===== PROVIDED DATA =====
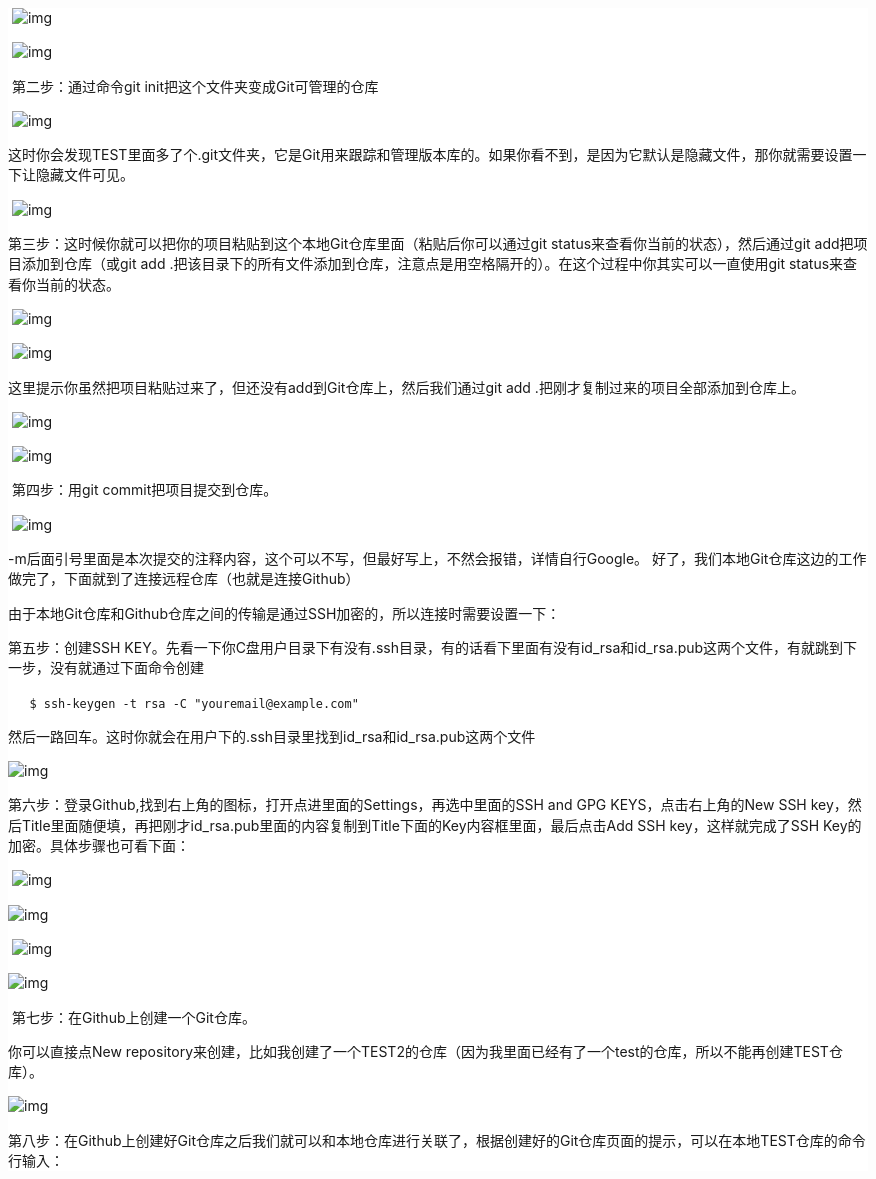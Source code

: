 ​    ![img](git.assets/20170414161402727)                  

​    ![img](git.assets/20170414162236852)

​    第二步：通过命令git init把这个文件夹变成Git可管理的仓库

​    ![img](git.assets/20170414161902115)

​    这时你会发现TEST里面多了个.git文件夹，它是Git用来跟踪和管理版本库的。如果你看不到，是因为它默认是隐藏文件，那你就需要设置一下让隐藏文件可见。

​    ![img](git.assets/20170414162459663)

​    第三步：这时候你就可以把你的项目粘贴到这个本地Git仓库里面（粘贴后你可以通过git  status来查看你当前的状态），然后通过git add把项目添加到仓库（或git add  .把该目录下的所有文件添加到仓库，注意点是用空格隔开的）。在这个过程中你其实可以一直使用git status来查看你当前的状态。

​    ![img](git.assets/20170414163732836)

​    ![img](git.assets/20170414164056636)

​    这里提示你虽然把项目粘贴过来了，但还没有add到Git仓库上，然后我们通过git add .把刚才复制过来的项目全部添加到仓库上。

​    ![img](git.assets/20170414163839578)

​    ![img](git.assets/20170414164422518)

​    第四步：用git commit把项目提交到仓库。

​    ![img](git.assets/20170414164738754)

​    -m后面引号里面是本次提交的注释内容，这个可以不写，但最好写上，不然会报错，详情自行Google。 好了，我们本地Git仓库这边的工作做完了，下面就到了连接远程仓库（也就是连接Github）

   由于本地Git仓库和Github仓库之间的传输是通过SSH加密的，所以连接时需要设置一下：

   第五步：创建SSH KEY。先看一下你C盘用户目录下有没有.ssh目录，有的话看下里面有没有id_rsa和id_rsa.pub这两个文件，有就跳到下一步，没有就通过下面命令创建

```
   $ ssh-keygen -t rsa -C "youremail@example.com"
```

​    然后一路回车。这时你就会在用户下的.ssh目录里找到id_rsa和id_rsa.pub这两个文件  

   ![img](git.assets/20170414170253668) 

   第六步：登录Github,找到右上角的图标，打开点进里面的Settings，再选中里面的SSH and GPG  KEYS，点击右上角的New SSH  key，然后Title里面随便填，再把刚才id_rsa.pub里面的内容复制到Title下面的Key内容框里面，最后点击Add SSH  key，这样就完成了SSH Key的加密。具体步骤也可看下面：

​    ![img](git.assets/20170414204647937)

![img](git.assets/20170414204707499)

​    ![img](git.assets/20170414204739187)

  ![img](git.assets/20170414204816539)

​    第七步：在Github上创建一个Git仓库。

   你可以直接点New repository来创建，比如我创建了一个TEST2的仓库（因为我里面已经有了一个test的仓库，所以不能再创建TEST仓库）。

  ![img](git.assets/20170414205837600)

​    第八步：在Github上创建好Git仓库之后我们就可以和本地仓库进行关联了，根据创建好的Git仓库页面的提示，可以在本地TEST仓库的命令行输入：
=====
Where a line in the records above contains the string "pub这两个文件", return that line.

▶ TASK RESPONSE:
   第五步：创建SSH KEY。先看一下你C盘用户目录下有没有.ssh目录，有的话看下里面有没有id_rsa和id_rsa.pub这两个文件，有就跳到下一步，没有就通过下面命令创建
​    然后一路回车。这时你就会在用户下的.ssh目录里找到id_rsa和id_rsa.pub这两个文件  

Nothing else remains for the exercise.